# Task objective:
Copy out each line of the data that holds the word "epsilon".

------ Dataset entries

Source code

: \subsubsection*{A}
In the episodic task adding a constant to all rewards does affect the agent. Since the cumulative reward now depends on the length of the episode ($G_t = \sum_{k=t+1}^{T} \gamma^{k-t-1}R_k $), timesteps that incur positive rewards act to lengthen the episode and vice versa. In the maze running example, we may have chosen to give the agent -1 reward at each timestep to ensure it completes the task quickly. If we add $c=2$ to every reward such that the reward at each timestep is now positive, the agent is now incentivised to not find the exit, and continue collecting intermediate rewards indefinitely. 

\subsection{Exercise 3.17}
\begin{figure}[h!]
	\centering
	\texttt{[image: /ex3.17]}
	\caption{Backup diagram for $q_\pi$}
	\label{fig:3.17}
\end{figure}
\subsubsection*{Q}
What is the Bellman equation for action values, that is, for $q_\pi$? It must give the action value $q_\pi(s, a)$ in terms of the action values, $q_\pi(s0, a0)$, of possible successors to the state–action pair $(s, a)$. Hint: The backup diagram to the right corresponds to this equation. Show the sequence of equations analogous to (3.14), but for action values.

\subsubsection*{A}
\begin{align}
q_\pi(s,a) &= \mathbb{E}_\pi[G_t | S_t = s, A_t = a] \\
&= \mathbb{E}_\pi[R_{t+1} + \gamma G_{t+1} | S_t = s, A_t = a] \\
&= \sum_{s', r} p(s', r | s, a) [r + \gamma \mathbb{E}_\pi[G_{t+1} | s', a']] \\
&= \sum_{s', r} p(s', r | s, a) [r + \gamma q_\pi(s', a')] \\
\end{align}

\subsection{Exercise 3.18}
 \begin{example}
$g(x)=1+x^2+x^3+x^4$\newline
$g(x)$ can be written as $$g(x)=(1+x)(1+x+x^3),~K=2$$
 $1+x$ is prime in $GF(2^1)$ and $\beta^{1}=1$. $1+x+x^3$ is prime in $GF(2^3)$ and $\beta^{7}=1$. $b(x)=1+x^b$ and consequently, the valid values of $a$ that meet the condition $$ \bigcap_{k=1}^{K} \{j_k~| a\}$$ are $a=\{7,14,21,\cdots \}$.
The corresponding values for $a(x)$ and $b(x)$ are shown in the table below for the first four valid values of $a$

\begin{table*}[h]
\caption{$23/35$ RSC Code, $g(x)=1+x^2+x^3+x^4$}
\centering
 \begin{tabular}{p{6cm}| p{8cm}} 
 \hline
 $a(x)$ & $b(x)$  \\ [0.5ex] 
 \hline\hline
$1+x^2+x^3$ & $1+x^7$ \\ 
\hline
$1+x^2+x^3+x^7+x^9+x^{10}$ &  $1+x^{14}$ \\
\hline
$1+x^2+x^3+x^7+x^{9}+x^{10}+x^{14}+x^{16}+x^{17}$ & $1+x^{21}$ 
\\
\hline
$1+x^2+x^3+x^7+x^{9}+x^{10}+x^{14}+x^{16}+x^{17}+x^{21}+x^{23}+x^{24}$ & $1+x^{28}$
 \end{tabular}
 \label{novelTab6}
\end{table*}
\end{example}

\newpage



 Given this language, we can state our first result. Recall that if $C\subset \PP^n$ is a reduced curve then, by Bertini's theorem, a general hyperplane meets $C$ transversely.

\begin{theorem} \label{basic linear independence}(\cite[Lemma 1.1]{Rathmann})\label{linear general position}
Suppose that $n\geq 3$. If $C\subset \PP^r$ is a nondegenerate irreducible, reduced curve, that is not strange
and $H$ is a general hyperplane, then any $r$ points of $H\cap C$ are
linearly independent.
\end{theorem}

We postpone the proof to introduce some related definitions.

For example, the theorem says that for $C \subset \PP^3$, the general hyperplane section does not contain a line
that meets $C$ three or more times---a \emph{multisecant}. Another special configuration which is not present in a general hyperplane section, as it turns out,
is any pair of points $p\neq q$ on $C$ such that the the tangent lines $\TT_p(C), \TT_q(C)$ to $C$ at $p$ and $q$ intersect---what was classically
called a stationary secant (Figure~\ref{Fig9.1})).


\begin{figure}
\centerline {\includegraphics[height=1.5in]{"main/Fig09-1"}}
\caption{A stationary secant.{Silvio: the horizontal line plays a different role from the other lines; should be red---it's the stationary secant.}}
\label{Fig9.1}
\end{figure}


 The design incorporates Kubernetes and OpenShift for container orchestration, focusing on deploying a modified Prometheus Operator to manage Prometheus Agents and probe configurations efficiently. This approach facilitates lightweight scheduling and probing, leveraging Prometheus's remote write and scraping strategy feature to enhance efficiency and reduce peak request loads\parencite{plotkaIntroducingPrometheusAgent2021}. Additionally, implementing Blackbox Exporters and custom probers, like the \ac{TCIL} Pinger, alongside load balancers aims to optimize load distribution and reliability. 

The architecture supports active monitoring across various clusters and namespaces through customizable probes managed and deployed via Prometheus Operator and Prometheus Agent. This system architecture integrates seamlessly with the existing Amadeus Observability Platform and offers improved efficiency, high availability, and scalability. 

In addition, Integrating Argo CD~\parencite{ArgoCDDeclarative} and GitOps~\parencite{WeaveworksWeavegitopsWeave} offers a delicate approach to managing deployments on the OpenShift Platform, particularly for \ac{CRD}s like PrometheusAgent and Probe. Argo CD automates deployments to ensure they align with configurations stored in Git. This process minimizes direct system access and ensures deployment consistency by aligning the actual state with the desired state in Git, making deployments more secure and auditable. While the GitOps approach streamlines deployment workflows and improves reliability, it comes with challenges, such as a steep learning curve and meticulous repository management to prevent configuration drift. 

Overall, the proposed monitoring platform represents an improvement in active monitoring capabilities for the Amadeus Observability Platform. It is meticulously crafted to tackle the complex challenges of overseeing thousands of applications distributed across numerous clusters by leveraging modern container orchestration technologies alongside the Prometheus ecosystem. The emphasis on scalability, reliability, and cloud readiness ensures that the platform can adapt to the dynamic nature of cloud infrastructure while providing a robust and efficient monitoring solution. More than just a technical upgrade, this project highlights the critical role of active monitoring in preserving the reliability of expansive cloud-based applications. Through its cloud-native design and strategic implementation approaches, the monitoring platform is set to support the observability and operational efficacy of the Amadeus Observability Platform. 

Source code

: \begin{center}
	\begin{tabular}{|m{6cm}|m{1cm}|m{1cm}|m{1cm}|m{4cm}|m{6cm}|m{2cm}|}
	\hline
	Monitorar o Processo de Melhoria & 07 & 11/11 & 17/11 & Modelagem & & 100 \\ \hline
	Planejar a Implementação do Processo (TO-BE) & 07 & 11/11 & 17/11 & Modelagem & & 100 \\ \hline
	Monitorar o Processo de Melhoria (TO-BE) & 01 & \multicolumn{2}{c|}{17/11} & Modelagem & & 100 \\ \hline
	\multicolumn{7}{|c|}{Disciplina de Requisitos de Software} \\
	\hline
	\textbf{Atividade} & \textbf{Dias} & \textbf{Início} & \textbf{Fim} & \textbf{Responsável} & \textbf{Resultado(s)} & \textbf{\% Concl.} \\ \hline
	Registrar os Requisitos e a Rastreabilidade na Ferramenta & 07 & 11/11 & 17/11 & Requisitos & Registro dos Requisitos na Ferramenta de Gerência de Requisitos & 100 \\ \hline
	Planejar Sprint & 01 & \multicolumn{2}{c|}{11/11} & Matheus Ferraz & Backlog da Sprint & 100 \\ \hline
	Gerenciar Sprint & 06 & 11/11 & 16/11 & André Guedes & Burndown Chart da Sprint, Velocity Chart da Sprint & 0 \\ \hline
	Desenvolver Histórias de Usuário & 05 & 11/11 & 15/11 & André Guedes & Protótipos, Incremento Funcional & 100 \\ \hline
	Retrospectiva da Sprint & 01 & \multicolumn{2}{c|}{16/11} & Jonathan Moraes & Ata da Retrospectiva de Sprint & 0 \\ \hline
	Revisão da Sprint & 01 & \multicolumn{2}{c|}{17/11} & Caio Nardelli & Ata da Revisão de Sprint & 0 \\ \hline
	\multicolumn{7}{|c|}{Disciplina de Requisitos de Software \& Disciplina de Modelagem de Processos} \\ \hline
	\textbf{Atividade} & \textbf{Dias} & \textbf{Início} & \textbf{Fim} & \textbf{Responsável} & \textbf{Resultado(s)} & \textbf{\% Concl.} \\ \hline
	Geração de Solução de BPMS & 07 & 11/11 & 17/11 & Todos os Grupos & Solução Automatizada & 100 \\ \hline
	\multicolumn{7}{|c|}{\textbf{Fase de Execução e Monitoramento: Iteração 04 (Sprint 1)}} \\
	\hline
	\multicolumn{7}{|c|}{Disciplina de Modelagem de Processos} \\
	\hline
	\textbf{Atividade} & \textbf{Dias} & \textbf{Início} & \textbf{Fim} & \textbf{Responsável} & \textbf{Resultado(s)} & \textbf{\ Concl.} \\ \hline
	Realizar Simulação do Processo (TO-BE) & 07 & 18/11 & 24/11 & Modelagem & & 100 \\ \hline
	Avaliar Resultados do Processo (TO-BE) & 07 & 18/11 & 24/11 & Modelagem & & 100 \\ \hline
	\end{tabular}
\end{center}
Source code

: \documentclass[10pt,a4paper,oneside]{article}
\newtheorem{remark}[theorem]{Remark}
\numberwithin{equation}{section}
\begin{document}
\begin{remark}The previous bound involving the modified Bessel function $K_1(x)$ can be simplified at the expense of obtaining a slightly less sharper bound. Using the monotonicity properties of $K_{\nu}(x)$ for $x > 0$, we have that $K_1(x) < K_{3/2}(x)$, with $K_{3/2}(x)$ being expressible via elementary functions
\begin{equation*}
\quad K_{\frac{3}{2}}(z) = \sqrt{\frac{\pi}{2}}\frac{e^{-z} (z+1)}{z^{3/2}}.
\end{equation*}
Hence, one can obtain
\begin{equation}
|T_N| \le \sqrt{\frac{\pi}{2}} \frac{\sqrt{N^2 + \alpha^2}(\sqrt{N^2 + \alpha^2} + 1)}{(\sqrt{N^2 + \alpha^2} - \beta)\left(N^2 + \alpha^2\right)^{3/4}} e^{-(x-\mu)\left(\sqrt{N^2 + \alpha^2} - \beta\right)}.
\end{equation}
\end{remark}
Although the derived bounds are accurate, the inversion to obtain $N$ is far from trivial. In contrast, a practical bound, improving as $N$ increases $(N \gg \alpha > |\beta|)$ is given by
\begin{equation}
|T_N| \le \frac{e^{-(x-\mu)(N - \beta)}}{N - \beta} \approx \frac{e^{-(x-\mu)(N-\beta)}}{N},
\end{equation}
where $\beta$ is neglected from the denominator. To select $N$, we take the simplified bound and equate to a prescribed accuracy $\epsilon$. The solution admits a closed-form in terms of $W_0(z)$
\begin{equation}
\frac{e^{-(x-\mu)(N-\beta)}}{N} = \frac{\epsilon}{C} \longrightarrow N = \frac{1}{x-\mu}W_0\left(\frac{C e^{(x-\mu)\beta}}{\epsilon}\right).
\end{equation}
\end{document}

------------

# Response area:
where $\beta$ is neglected from the denominator. To select $N$, we take the simplified bound and equate to a prescribed accuracy $\epsilon$. The solution admits a closed-form in terms of $W_0(z)$
\frac{e^{-(x-\mu)(N-\beta)}}{N} = \frac{\epsilon}{C} \longrightarrow N = \frac{1}{x-\mu}W_0\left(\frac{C e^{(x-\mu)\beta}}{\epsilon}\right).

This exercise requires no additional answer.